Chaque année pendant les quatre jours qui précèdent le carême, le carnaval de Barranquilla offre un répertoire de danses et d’expressions musicales issues des différentes cultures colombiennes. Du fait de sa situation géographique sur la côte caraïbe et de son essor économique pendant la période coloniale, la ville de Barranquilla est devenue l’un des premiers centres de commerce du pays et un lieu de convergence des peuples et cultures amérindiens, européens et africains. Cette fusion de diverses traditions locales transparaît dans de nombreux aspects du carnaval, en particulier les danses (comme le mico y micas originaire des Amériques, le congo africain et le paloteo d’origine espagnole), les genres musicaux (principalement la cumbia et des variantes comme la puya et le porro) et les instruments populaires (tambora et tambours alegre, maracas, claves, etc.). La musique du carnaval est généralement exécutée par des ensembles de tambours ou des groupes d’instruments à vent. La culture matérielle des objets d’artisanat s’exprime avec profusion à travers chars, costumes, coiffes et masques d’animaux.

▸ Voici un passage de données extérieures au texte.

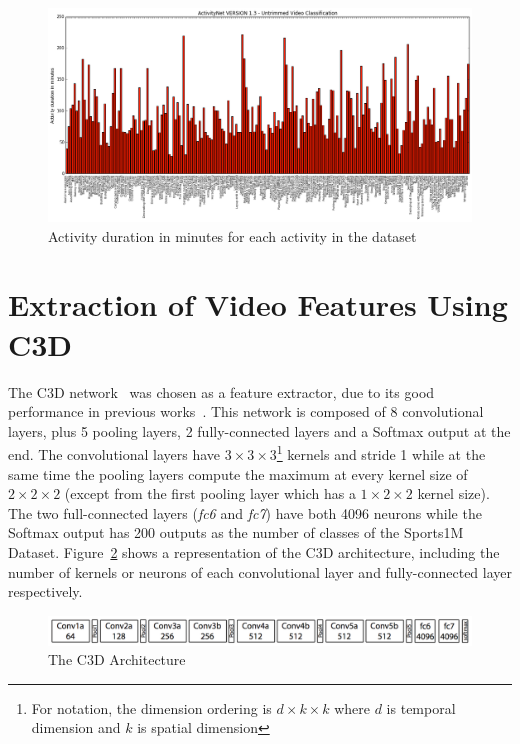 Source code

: \begin{figure}[ht]
\begin{center}
\includegraphics[width=1\linewidth]{img/methodology/dataset_stats}
\end{center}
\caption{Activity duration in minutes for each activity in the dataset}
\label{fig:dataset_stats}
\end{figure}

\section{Extraction of Video Features Using C3D}

The C3D network~\cite{tran2014learning} was chosen as a feature extractor, due to its good performance in previous works~\cite{baccouche2011sequential,tran2015deep,tran2014learning,shoutemporal}. This network is composed of 8 convolutional layers, plus 5 pooling layers, 2 fully-connected layers and a Softmax output at the end.
The convolutional layers have $3 \times 3 \times 3$\footnote{For notation, the dimension ordering is $d \times k \times k$ where $d$ is temporal dimension and $k$ is spatial dimension} kernels and stride 1 while at the same time the pooling layers compute the maximum at every kernel size of $2 \times 2 \times 2$ (except from the first pooling layer which has a $1 \times 2 \times 2$ kernel size).
The two full-connected layers (\textit{fc6} and \textit{fc7}) have both 4096 neurons while the Softmax output has 200 outputs as the number of classes of the Sports1M Dataset. Figure~\ref{fig:c3d_architecture} shows a representation of the C3D architecture, including the number of kernels or neurons of each convolutional layer and fully-connected layer respectively.

\begin{figure}[H]
\begin{center}
\includegraphics[width=1\linewidth]{img/methodology/c3d_architecture}
\end{center}
\caption{The C3D Architecture}
\label{fig:c3d_architecture}
\end{figure}

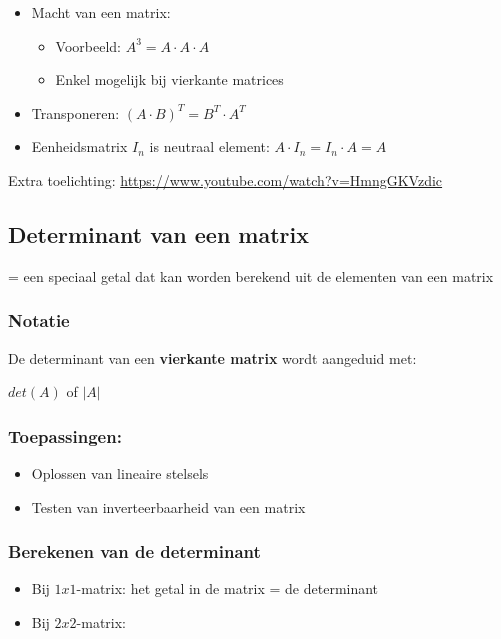 \documentclass{article}
\begin{document}
\begin{itemize}
    \item Macht van een matrix:
    \begin{itemize}
        \item Voorbeeld: $A^3 = A \cdot A \cdot A$
        \item Enkel mogelijk bij vierkante matrices
    \end{itemize}
    \item Transponeren: $(A\cdot B)^T = B^T \cdot A^T$
    \item Eenheidsmatrix $I_n$ is neutraal element: $A \cdot I_n = I_n \cdot A = A$
\end{itemize}

Extra toelichting: \url{https://www.youtube.com/watch?v=HmngGKVzdic}

\subsection{Determinant van een matrix}

= een speciaal getal dat kan worden berekend uit de elementen van een matrix

\subsubsection{Notatie}

De determinant van een \textbf{vierkante matrix} wordt aangeduid met:

$det(A)$ of $|A|$

\subsubsection{Toepassingen:}

\begin{itemize}
    \item Oplossen van lineaire stelsels
    \item Testen van inverteerbaarheid van een matrix
\end{itemize}

\subsubsection{Berekenen van de determinant}

\begin{itemize}
    \item Bij $1x1$-matrix: het getal in de matrix = de determinant
    \item Bij $2x2$-matrix: 
\end{itemize}
\end{document}
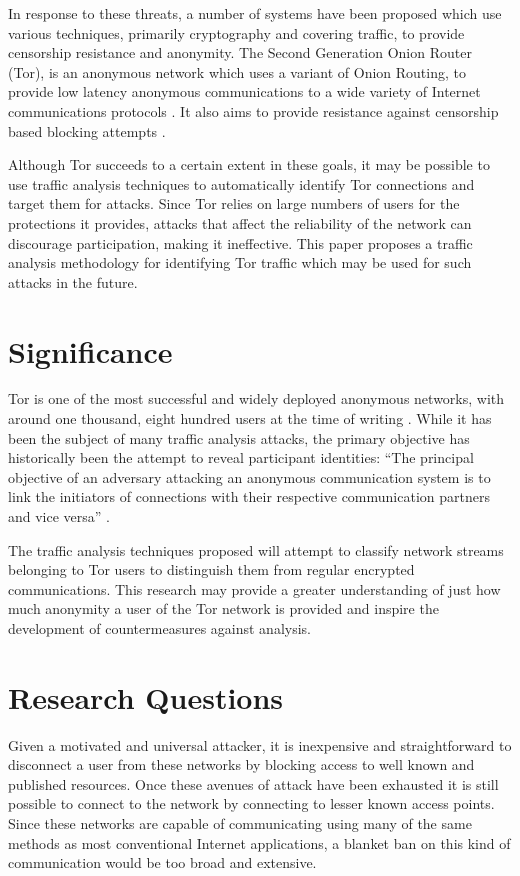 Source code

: \documentclass{ecuthesis}
\begin{document}
In response to these threats, a number of systems have been proposed which use
various techniques, primarily cryptography and covering traffic, to provide
censorship resistance and anonymity. The Second Generation Onion Router (Tor),
is an anonymous network which uses a variant of Onion Routing, to provide low
latency anonymous communications to a wide variety of Internet communications
protocols \parencite{Dingledine:2004p314}. It also aims to provide resistance
against censorship based blocking attempts \parencite{Dingledine:2008p1542}.

Although Tor succeeds to a certain extent in these goals, it may be possible to
use traffic analysis techniques to automatically identify Tor connections and
target them for attacks. Since Tor relies on large numbers of users for the
protections it provides, attacks that affect the reliability of the network can
discourage participation, making it ineffective. This paper proposes a traffic
analysis methodology for identifying Tor traffic which may be used for such
attacks in the future.

\section{Significance}

Tor is one of the most successful and widely deployed anonymous networks, with
around one thousand, eight hundred users at the time of writing
\parencite{website:tor-anonymity-online}. While it has been the subject of many
traffic analysis attacks, the primary objective has historically been the
attempt to reveal participant identities: ``The principal objective of an
adversary attacking an anonymous communication system is to link the initiators
of connections with their respective communication partners and vice versa''
\parencite[3]{Murdoch:2005p325}.

The traffic analysis techniques proposed will attempt to classify network
streams belonging to Tor users to distinguish them from regular encrypted
communications. This research may provide a greater understanding of just
how much anonymity a user of the Tor network is provided and inspire
the development of countermeasures against analysis.

\section{Research Questions}

Given a motivated and universal attacker, it is inexpensive and straightforward
to disconnect a user from these networks by blocking access to well known and
published resources. Once these avenues of attack have been exhausted it is
still possible to connect to the network by connecting to lesser known access
points. Since these networks are capable of communicating using many of the
same methods as most conventional Internet applications, a blanket ban on this
kind of communication would be too broad and extensive.
\end{document}

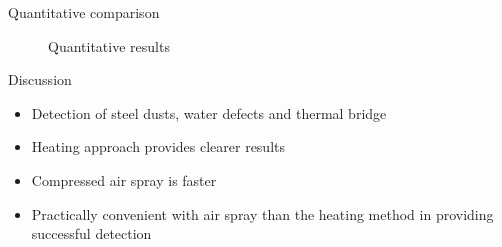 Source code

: \begin{frame}{Quantitative comparison}

    \begin{figure}
        \hspace*{-20pt}
        \caption{Quantitative results}

    \end{figure}
\end{frame}


\begin{frame}{Discussion}
    \begin{itemize}[<+->]
    \pause
    \large
        \item Detection of steel dusts, water defects and thermal bridge 
        \item Heating approach provides clearer results
        \item Compressed air spray is faster  
        \item Practically convenient with air spray than the heating method in providing successful detection
    \end{itemize}
\end{frame}
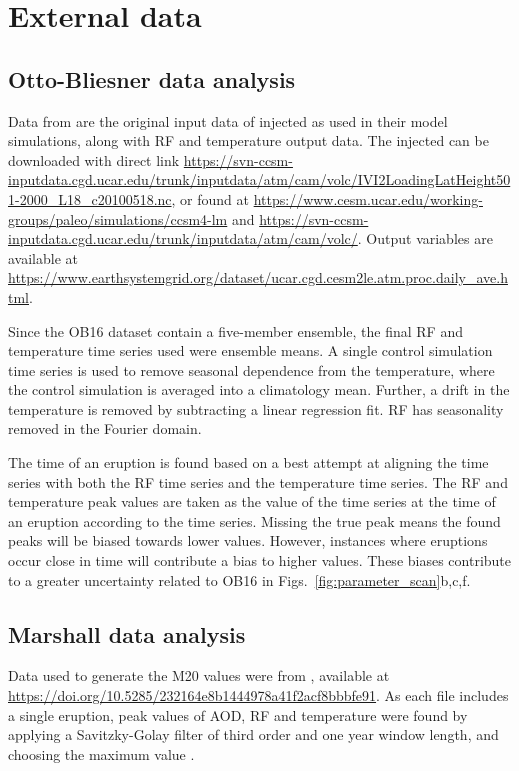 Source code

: \documentclass[draft]{agujournal2019}
\newcommand{\iso}[1][i]{{#1}njected \ce{SO2}}
\begin{document}
\section{External data}

\subsection{Otto-Bliesner data analysis}\label{ap:ob16}

Data from  are the original input data of \iso{} as used in
their model simulations, along with RF and temperature output data. The \iso{} can be
downloaded with direct link
\url{https://svn-ccsm-inputdata.cgd.ucar.edu/trunk/inputdata/atm/cam/volc/IVI2LoadingLatHeight501-2000_L18_c20100518.nc},
or found at \url{https://www.cesm.ucar.edu/working-groups/paleo/simulations/ccsm4-lm}
and \url{https://svn-ccsm-inputdata.cgd.ucar.edu/trunk/inputdata/atm/cam/volc/}. Output
variables are available at
\url{https://www.earthsystemgrid.org/dataset/ucar.cgd.cesm2le.atm.proc.daily_ave.html}.

Since the OB16 dataset contain a five-member ensemble, the final RF and temperature time
series used were ensemble means. A single control simulation time series is used to
remove seasonal dependence from the temperature, where the control simulation is
averaged into a climatology mean. Further, a drift in the temperature is removed by
subtracting a linear regression fit. RF has seasonality removed in the Fourier domain.

The time of an eruption is found based on a best attempt at aligning the  time
series with both the RF time series and the temperature time series. The RF and
temperature peak values are taken as the value of the time series at the time of an
eruption according to the  time series. Missing the true peak means the found
peaks will be biased towards lower values. However, instances where eruptions occur
close in time will contribute a bias to higher values. These biases contribute to a
greater uncertainty related to OB16 in Figs.~\ref{fig:parameter_scan}b,c,f.

\subsection{Marshall data analysis}\label{ap:m20}

Data used to generate the M20 values were from , available at
\url{https://doi.org/10.5285/232164e8b1444978a41f2acf8bbbfe91}. As each file includes a
single eruption, peak values of AOD, RF and temperature were found by applying a
Savitzky-Golay filter of third order and one year window length, and choosing the
maximum value \cite{savitzky1964}.
\end{document}
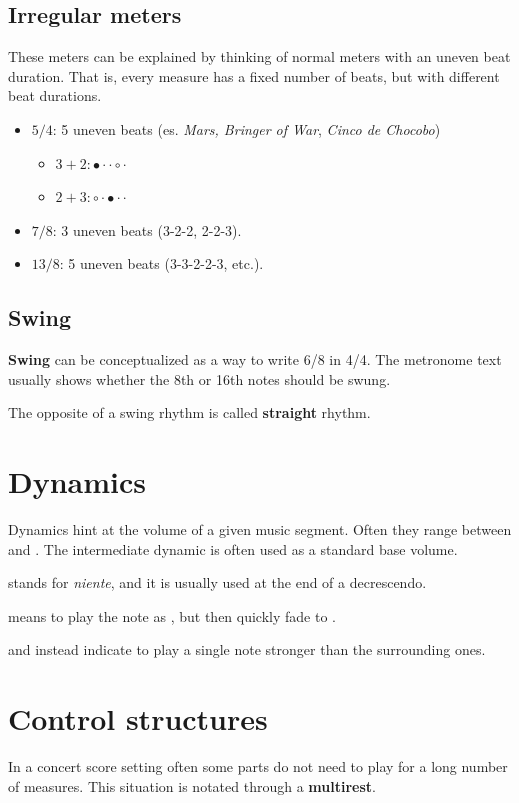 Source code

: \subsection{Irregular meters}
These meters can be explained by thinking of normal meters with an uneven beat duration. That is, every measure has a fixed number of beats, but with different beat durations.

\begin{itemize}
    \item $5/4$: 5 uneven beats (es. \emph{Mars, Bringer of War}, \emph{Cinco de Chocobo})
    \begin{itemize}
        \item $3+2: \bullet \cdot \cdot \circ \cdot$
        \item $2+3: \circ \cdot \bullet \cdot \cdot$
    \end{itemize}
    \item $7/8$: 3 uneven beats (3-2-2, 2-2-3).
    \item $13/8$: 5 uneven beats (3-3-2-2-3, etc.).
\end{itemize}

\subsection{Swing}
\textbf{Swing} can be conceptualized as a way to write 6/8 in 4/4. The metronome text usually shows whether the 8th or 16th notes should be swung.

The opposite of a swing rhythm is called \textbf{straight} rhythm.

\section{Dynamics}
Dynamics hint at the volume of a given music segment. Often they range between  and . The intermediate dynamic  is often used as a standard base volume.

 stands for \emph{niente}, and it is usually used at the end of a decrescendo.

 means to play the note as , but then quickly fade to .

 and  instead indicate to play a single note stronger than the surrounding ones.

\section{Control structures}
In a concert score setting often some parts do not need to play for a long number of measures. This situation is notated through a \textbf{multirest}.

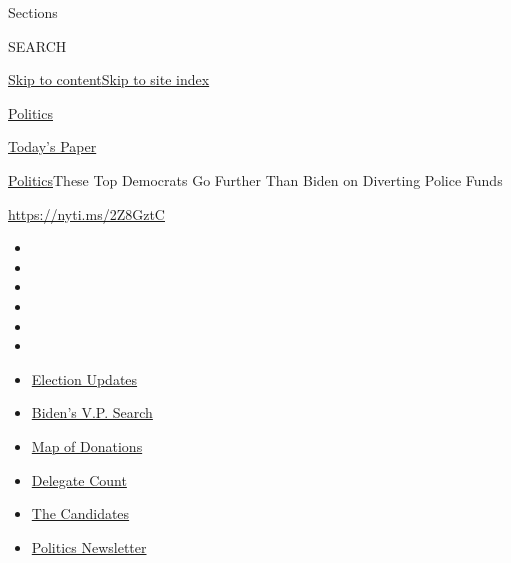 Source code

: Sections

SEARCH

\protect\hyperlink{site-content}{Skip to
content}\protect\hyperlink{site-index}{Skip to site index}

\href{https://www.nytimes3xbfgragh.onion/section/politics}{Politics}

\href{https://myaccount.nytimes3xbfgragh.onion/auth/login?response_type=cookie\&client_id=vi}{}

\href{https://www.nytimes3xbfgragh.onion/section/todayspaper}{Today's
Paper}

\href{/section/politics}{Politics}\textbar{}These Top Democrats Go
Further Than Biden on Diverting Police Funds

\url{https://nyti.ms/2Z8GztC}

\begin{itemize}
\item
\item
\item
\item
\item
\item
\end{itemize}

\begin{itemize}
\item
  \href{https://www.nytimes3xbfgragh.onion/2020/08/04/us/elections/primary-election-michigan-arizona-kansas.html?action=click\&pgtype=Article\&state=default\&region=TOP_BANNER\&context=storylines_menu}{Election
  Updates}
\item
  \href{https://www.nytimes3xbfgragh.onion/article/biden-vice-president-2020.html?action=click\&pgtype=Article\&state=default\&region=TOP_BANNER\&context=storylines_menu}{Biden's
  V.P. Search}
\item
  \href{https://www.nytimes3xbfgragh.onion/interactive/2020/07/24/us/politics/trump-biden-campaign-donors.html?action=click\&pgtype=Article\&state=default\&region=TOP_BANNER\&context=storylines_menu}{Map
  of Donations}
\item
  \href{https://www.nytimes3xbfgragh.onion/interactive/2020/us/elections/delegate-count-primary-results.html?action=click\&pgtype=Article\&state=default\&region=TOP_BANNER\&context=storylines_menu}{Delegate
  Count}
\item
  \href{https://www.nytimes3xbfgragh.onion/interactive/2019/us/politics/2020-presidential-candidates.html?action=click\&pgtype=Article\&state=default\&region=TOP_BANNER\&context=storylines_menu}{The
  Candidates}
\item
  \href{https://www.nytimes3xbfgragh.onion/newsletters/politics?action=click\&pgtype=Article\&state=default\&region=TOP_BANNER\&context=storylines_menu}{Politics
  Newsletter}
\end{itemize}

Des groupes de danseurs masqués, d’acteurs, de chanteurs et d’instrumentistes ravissent les foules de leurs démonstrations théâtrales et musicales inspirées d’événements historiques et de l’actualité. La vie politique contemporaine et ses personnalités sont tournées en dérision à travers des chansons et des discours railleurs qui confèrent au carnaval son caractère burlesque. En raison du succès croissant qu’il a connu au vingtième siècle, le carnaval de Barranquilla a pris des allures de manifestation professionnelle, largement couverte par les médias. Si cette évolution n’est pas sans avantages économiques pour de nombreuses familles à faibles revenus, le mercantilisme croissant pourrait en même temps représenter une menace pour les nombreuses expressions traditionnelles.